Di sesi ini Foke lagi-lagi menunjukkan kelemahannya, ia menjabarkan kesulitan dan masalah dalam sistem yang tidak begitu saja mudah dibenahi, tapi harus perlu waktu. Foke tidak masuk ke alam solusi, ia sama sekali tidak melakukan penawaran politik pada sesi ini.
Di sesi ini : Jokowi menang total.
Pada sesi saling bertanya :
Foke menyerang posisi psikologis soal ‘Roso’ soal ‘Konflik Batin’ ini pertanyaan jenial, tapi tidak ada kaitannya dengan medan perang, dan Jokowi menjawab juga dengan lamban, tapi ini cerdasnya Jokowi ia menjawab dengan lamban untuk menghindarkan jebakan, jangan sampai ada lontaran-lontaran yang mengikat dirinya dengan masa kontrak kerja Kota Solo, padahal soal itu sudah diselesaikan lewat keputusan bersama dan kerelaan rakyat Solo. -Jokowi menjawabnya harusnya dengan dramatis : “Apakah rakyat Solo sendiri tidak bangga produk orang Solo seperti saya memimpin kota Jakarta, pastinya bangga nah kebanggaan inilah yang saya hidupkan bagi orang Solo juga berkah bagi kota Jakarta nantinya”. Di sesi ini Jokowi nampak lemah dan tidak mempersiapkan kemungkinan pertanyaan itu.

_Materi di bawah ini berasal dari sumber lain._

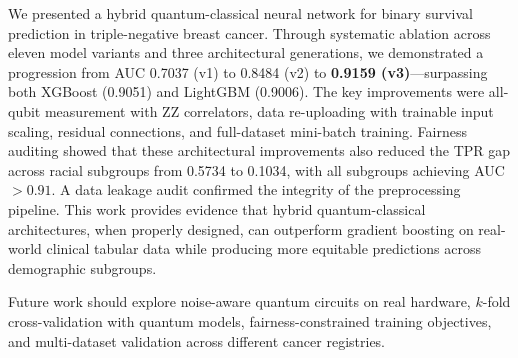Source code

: \documentclass[12pt, letterpaper]{article}
\begin{document}
We presented a hybrid quantum-classical neural network for binary survival prediction in triple-negative breast cancer. Through systematic ablation across eleven model variants and three architectural generations, we demonstrated a progression from AUC 0.7037 (v1) to 0.8484 (v2) to \textbf{0.9159 (v3)}---surpassing both XGBoost (0.9051) and LightGBM (0.9006). The key improvements were all-qubit measurement with ZZ correlators, data re-uploading with trainable input scaling, residual connections, and full-dataset mini-batch training. Fairness auditing showed that these architectural improvements also reduced the TPR gap across racial subgroups from 0.5734 to 0.1034, with all subgroups achieving AUC $> 0.91$. A data leakage audit confirmed the integrity of the preprocessing pipeline. This work provides evidence that hybrid quantum-classical architectures, when properly designed, can outperform gradient boosting on real-world clinical tabular data while producing more equitable predictions across demographic subgroups.

Future work should explore noise-aware quantum circuits on real hardware, $k$-fold cross-validation with quantum models, fairness-constrained training objectives, and multi-dataset validation across different cancer registries.


\break
\end{document}
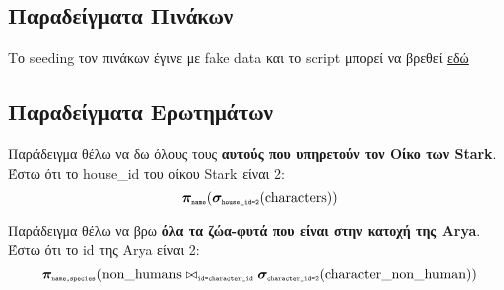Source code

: \documentclass[../main.tex]{subfiles}
\begin{document}
\subsection{Παραδείγματα Πινάκων}

Το seeding τον πινάκων έγινε με fake data και το script μπορεί να βρεθεί
\href{https://github.com/johnstef99/GoT-db-auth/blob/master/laravel/got-db/database/seeders/DatabaseSeeder.php}{εδώ}



\subsection{Παραδείγματα Ερωτημάτων}

Παράδειγμα θέλω να δω όλους τους \textbf{αυτούς που υπηρετούν τον Οίκο των Stark}.
\\
Έστω ότι το house\_id του οίκου Stark είναι 2:
\begin{equation}
	\bm{\pi}_{\texttt{\tiny name}}(\bm{\sigma}_{\texttt{\tiny house\_id=2}}(\text{characters}))
\end{equation}


Παράδειγμα θέλω να βρω \textbf{όλα τα ζώα-φυτά που είναι στην κατοχή της Arya}.
\\
Έστω ότι το id της Arya είναι 2:
\begin{equation}
	\bm{\pi}_{\texttt{\tiny name,species}}(\text{non\_humans}\bowtie_{\texttt{\tiny id=character\_id}}\bm{\sigma}_{\texttt{\tiny character\_id=2}}(\text{character\_non\_human}))
\end{equation}
\end{document}
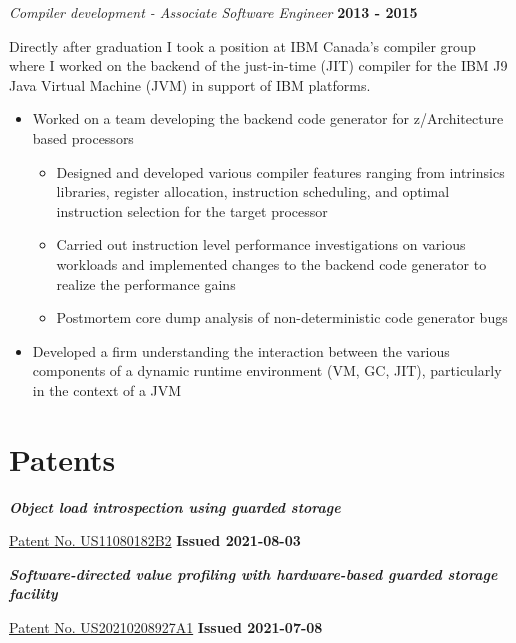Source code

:\documentclass[margin,line]{res}
\begin{document}
\begin{resume}
{\em Compiler development - Associate Software Engineer} \hfill {\bf 2013 - 2015}
\vspace{-.12in}

Directly after graduation I took a position at IBM Canada's compiler group where I worked on the backend of the
just-in-time (JIT) compiler for the IBM J9 Java Virtual Machine (JVM) in support of IBM platforms.

\vspace{.10in}

\begin{itemize}
\item Worked on a team developing the backend code generator for z/Architecture based processors
\begin{itemize}
\item Designed and developed various compiler features ranging from intrinsics libraries, register allocation,
instruction scheduling, and optimal instruction selection for the target processor
\item Carried out instruction level performance investigations on various workloads and implemented changes to
the backend code generator to realize the performance gains
\item Postmortem core dump analysis of non-deterministic code generator bugs
\end{itemize}
\item Developed a firm understanding the interaction between the various components of a dynamic runtime 
environment (VM, GC, JIT), particularly in the context of a JVM
\end{itemize}

\section{\sc Patents}

\begin{list}{}{\leftmargin=0cm}

\item {\em \bf Object load introspection using guarded storage}

\href{https://patents.google.com/patent/US11080182B2}{Patent No. US11080182B2} \hfill {\bf Issued 2021-08-03}

\item {\em \bf Software-directed value profiling with hardware-based guarded storage facility}

\href{https://patents.google.com/patent/US20210208927A1}{Patent No. US20210208927A1} \hfill {\bf Issued 2021-07-08}


\end{list}
\end{resume}
\end{document}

Jokowi sudah tepat melempar pertanyaan ke Foke soal Monorel, MRT dan Busway. Mustinya Jokowi mengejar lebih keras dan sadis, karena tiga soal itulah titik kelemahan Foke paling mendasar. Soal Monorel adalah soal kegagalan Foke menyelesaikan dengan pihak swasta, soal MRT hanya sebatas rencana dan Busway yang manajemennya berantakan karena penumpukan terjadi dimana-mana, di momen pertanyaan ini Jokowi kurang brutal menyerang Foke dan lebih banyak tertawa. Harusnya brutal seperti Obama menyerang McCain soal politik perang orang-orang Republik dalam debat politik 2009.

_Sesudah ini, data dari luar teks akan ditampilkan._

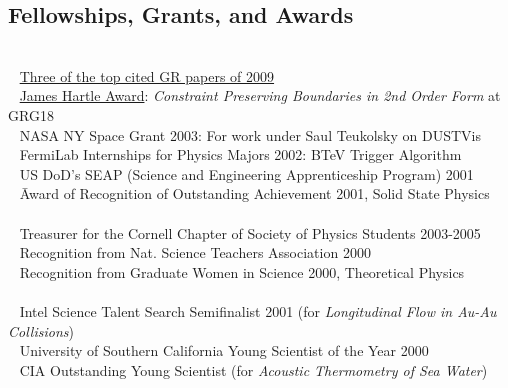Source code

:\documentclass[11pt]{seilercv}
\begin{document}
\begin{textblock}{9.6}
\vspace{-0.3cm}\section{Fellowships, Grants, and Awards}
\begin{tabbing}
\vspace{-0.3em}{\textbullet~  Visiting Scientist Grant from Universitat de les Illes Balears for October 2010}
\\{\textbullet~ \href{http://www.slac.stanford.edu/spires/topcites/2009/eprints/to_gr-qc_annual.shtml}{Three of the top cited GR papers of 2009}}
\\{\textbullet~ \href{http://arxiv.org/pdf/0709.0942}{James Hartle Award}:} \textit{Constraint Preserving Boundaries in 2nd Order Form} at GRG18
\\{\textbullet~ NASA NY Space Grant 2003:} For work under Saul Teukolsky on DUSTVis
\\{\textbullet~ FermiLab Internships for Physics Majors 2002:} BTeV Trigger Algorithm
\\{\textbullet~ US DoD's SEAP (Science and Engineering Apprenticeship Program) 2001}
\\{\textbullet~} \={Award of Recognition of Outstanding Achievement 2001, Solid State Physics}
\\ 
\\{\textbullet~ Treasurer for the Cornell Chapter of Society of Physics Students 2003-2005}
\\{\textbullet~ Recognition from Nat. Science Teachers Association 2000}
\\{\textbullet~ Recognition from Graduate Women in Science 2000, Theoretical Physics }
\\ 
\\{\textbullet~ Intel Science Talent Search Semifinalist 2001 (for \textit{Longitudinal Flow in Au-Au Collisions})} 
\\{\textbullet~ University of Southern California Young Scientist of the Year 2000 }
\\{\textbullet~ CIA Outstanding Young Scientist (for \textit{Acoustic Thermometry of Sea Water}) }

\end{tabbing}
\end{textblock}
\end{document}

Kelemahan Jokowi dalam saling lempar pertanyaan diselamatkan lagi oleh A Hok, di sesi ini Nara secara mengejutkan mengucapkan dialek Cina gaya Betawi : “Haiyyaaaa… A Hok”. Bahasa ini sebenarnya bukan SARA tapi semacam poyokan (kata-kataan) orang Betawi jaman dulu, seperti Padang Singkek, Batak Karung, atau Jawa Kowek. Secara cerdas provokasi lawakan Nara dibalas oleh A Hok dengan gaya Cina Glodok, bukan Cina Sudirman yang intelek dan kerja di kantor-kantor sepanjang boulevard, tapi dengan gaya Cina Glodok yang lugas, mampu menjelaskan persoalan dengan simpel dan segera menyelesaikan transaksi tanpa tawar menawar berlarut-larut, kick keras A Hok di sesi ini adalah “Kalau pemerintahan pusat nggak becus ya harus diambil dari kampung-kampung, kalo pemain bola kampung jago yang dia bisa menggantikan pemain nasional yang nggak becus” ucapan A Hok ini menutup sesi saling lempar pertanyaan dengan kemenangan di A Hok.

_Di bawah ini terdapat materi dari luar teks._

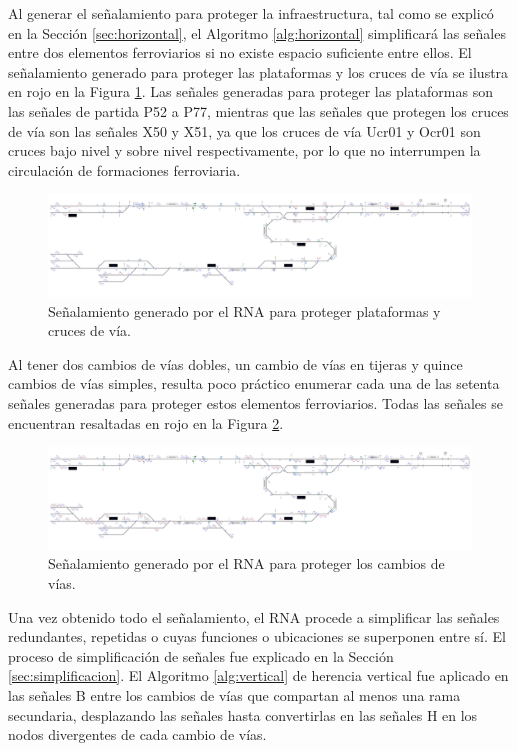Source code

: 	Al generar el señalamiento para proteger la infraestructura, tal como se explicó en la Sección \ref{sec:horizontal}, el Algoritmo \ref{alg:horizontal} simplificará las señales entre dos elementos ferroviarios si no existe espacio suficiente entre ellos. El señalamiento generado para proteger las plataformas y los cruces de vía se ilustra en rojo en la Figura \ref{fig:EJ3_5}. Las señales generadas para proteger las plataformas son las señales de partida P52 a P77, mientras que las señales que protegen los cruces de vía son las señales X50 y X51, ya que los cruces de vía Ucr01 y Ocr01 son cruces bajo nivel y sobre nivel respectivamente, por lo que no interrumpen la circulación de formaciones ferroviaria.
	
	\begin{figure}[H]
		\centering
		\includegraphics[width=1\textwidth]{resultados-obtenidos/ejemplo3/images/3_step3.png}
		\centering\caption{Señalamiento generado por el RNA para proteger plataformas y cruces de vía.}
		\label{fig:EJ3_5}
	\end{figure}
	
	Al tener dos cambios de vías dobles, un cambio de vías en tijeras y quince cambios de vías simples, resulta poco práctico enumerar cada una de las setenta señales generadas para proteger estos elementos ferroviarios. Todas las señales se encuentran resaltadas en rojo en la Figura \ref{fig:EJ3_6}.
	
	\begin{figure}[H]
		\centering
		\includegraphics[width=1\textwidth]{resultados-obtenidos/ejemplo3/images/3_step4.png}
		\centering\caption{Señalamiento generado por el RNA para proteger los cambios de vías.}
		\label{fig:EJ3_6}
	\end{figure}
	
	Una vez obtenido todo el señalamiento, el RNA procede a simplificar las señales redundantes, repetidas o cuyas funciones o ubicaciones se superponen entre sí. El proceso de simplificación de señales fue explicado en la Sección \ref{sec:simplificacion}. El Algoritmo \ref{alg:vertical} de herencia vertical fue aplicado en las señales B entre los cambios de vías que compartan al menos una rama secundaria, desplazando las señales hasta convertirlas en las señales H en los nodos divergentes de cada cambio de vías. 
	
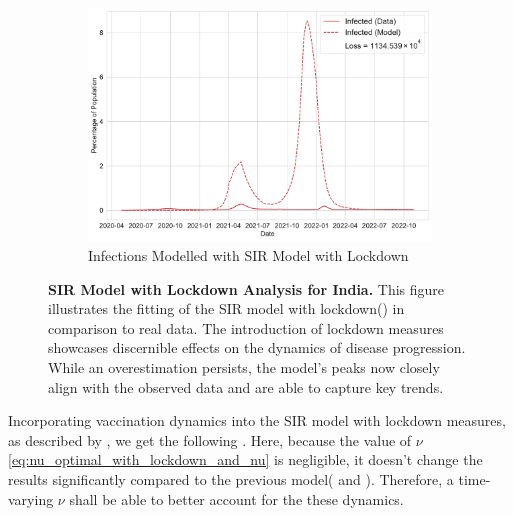 \documentclass[tikz,fleqn,12pt]{wlscirep}
\begin{document}
\begin{figure}[htbp!]\ContinuedFloat
  \begin{subfigure}[t]{\textwidth}
    \centering
    \includegraphics[scale=0.50]{images/SIR_model_with_lockdown_infections_IND.pdf}
    \caption{Infections Modelled with SIR Model with Lockdown}
    \label{fig:SIR_model_with_lockdown_infections_IND}
  \end{subfigure}
  \caption{\textbf{SIR Model with Lockdown Analysis for India.} This figure illustrates the fitting of the SIR model with lockdown() in comparison to real data. The introduction of lockdown measures showcases discernible effects on the dynamics of disease progression. While an overestimation persists, the model's peaks now closely align with the observed data and are able to capture key trends.}
\end{figure}

Incorporating vaccination dynamics into the SIR model with lockdown measures, as described by , we get the following . Here, because the value of $\nu$ \cref{eq:nu_optimal_with_lockdown_and_nu} is negligible, it doesn't change the results significantly compared to the previous model( and ). Therefore, a time-varying $\nu$ shall be able to better account for the these dynamics.
\end{document}
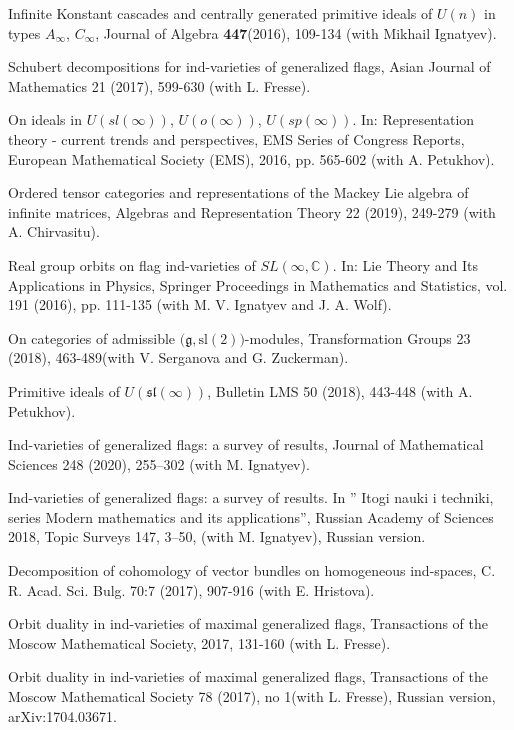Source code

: \documentclass[11pt]{amsart}
\begin{document}
\myss \label{65.} Infinite Konstant cascades and centrally generated primitive ideals of $U(n)$ in types $A_\infty$, $C_\infty$, Journal of Algebra \textbf{447}(2016), 109-134 (with Mikhail Ignatyev).

\myss \label{66.} Schubert decompositions for ind-varieties of generalized flags, Asian Journal of Mathematics 21 (2017), 599-630 (with L. Fresse).

\myss \label{67.} On ideals in $U(sl(\infty))$, $U(o(\infty))$, $U(sp(\infty))$. In: Representation theory - current trends and perspectives, EMS Series of Congress Reports, European Mathematical Society (EMS), 2016, pp. 565-602 (with A. Petukhov).

\myss \label{68.} Ordered tensor categories and representations of the Mackey Lie algebra of infinite matrices, Algebras and Representation Theory 22 (2019), 249-279 (with A. Chirvasitu).

\myss \label{69.} Real group orbits on flag ind-varieties of $SL(\infty,\mathbb{C})$. In: Lie Theory and Its Applications in Physics, Springer Proceedings in Mathematics and Statistics, vol. 191 (2016), pp. 111-135 (with M. V. Ignatyev and J. A. Wolf).

\myss \label{70.}  On categories of admissible \(\big(\mathfrak{g},\mathrm{sl}(2)\big)\)-modules, Transformation Groups 23 (2018), 463-489(with V. Serganova and G. Zuckerman).

\myss \label{71.}  Primitive ideals of $U(\mathfrak{sl}(\infty))$, Bulletin LMS 50 (2018), 443-448 (with A. Petukhov).

\myss \label{72.}  Ind-varieties of generalized flags: a survey of results, Journal of Mathematical Sciences 248 (2020), 255–302 (with M. Ignatyev).

\myss \label{72'.} Ind-varieties of generalized flags: a survey of results. In '' Itogi nauki i techniki, series Modern mathematics and its applications'',  Russian Academy of Sciences 2018, Topic Surveys 147, 3--50, (with M. Ignatyev), Russian version.

\myss \label{73.} Decomposition of cohomology of vector bundles on homogeneous ind-spaces, C. R. Acad. Sci. Bulg. 70:7 (2017), 907-916 (with E. Hristova).

\myss \label{74.} Orbit duality in ind-varieties of maximal generalized flags, Transactions of the Moscow Mathematical Society, 2017, 131-160 (with L. Fresse).

\myss \label{74'.} Orbit duality in ind-varieties of maximal generalized flags, Transactions of the Moscow Mathematical Society 78 (2017), no 1(with L. Fresse), Russian version, arXiv:1704.03671.
\end{document}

Perdebatan kali ini memiliki bintang panggungnya adalah A Hok yang amat mempesona, saya jadi teringat Soe Hok Gie dalam diri A Hok, sebagai pemimpin ia mampu menjelaskan lumpur keseharian rakyat banyak dan persoalan-persoalannya dengan lugas. Ini artinya kecepatan bertindak dalam politik pro rakyat sudah dibuktikan oleh A Hok.
Pertanyaan penutup untuk saling memuji gagal dilakukan masing-masing pihak mustinya di sesi ini baik Foke atau Jokowi mengambil capital gain atas sesi saling memuji atau melihat positif lawan. Namun ini tidak dilakukan Foke, dan Jokowi terpancing juga jadi sesi saling melihat hal positif gagal memperlihatkan kedewasaan masing-masing calon.
Dalam perdebatan kali ini saya memperhatikan arah dukungan pada Jokowi-A Hok semakin membludak terutama dari Golput yang kemarin tidak memilih, yang menjadi titik dalam pemilihan Golput dilihat dari acara ini adalah : -Kemampuan Jokowi membawa penawaran politik untuk mengubah Jakarta secara total, sementara di pihak Foke yang paling fatal ia secara terus menerus menjabarkan masalah bukan solusi sehingga kondisi Jakarta yang berantakan saat ini jadi terancam status quo atau statis tidak kemana-mana, ini yang kemudian jadi pesan perdebatan kali ini.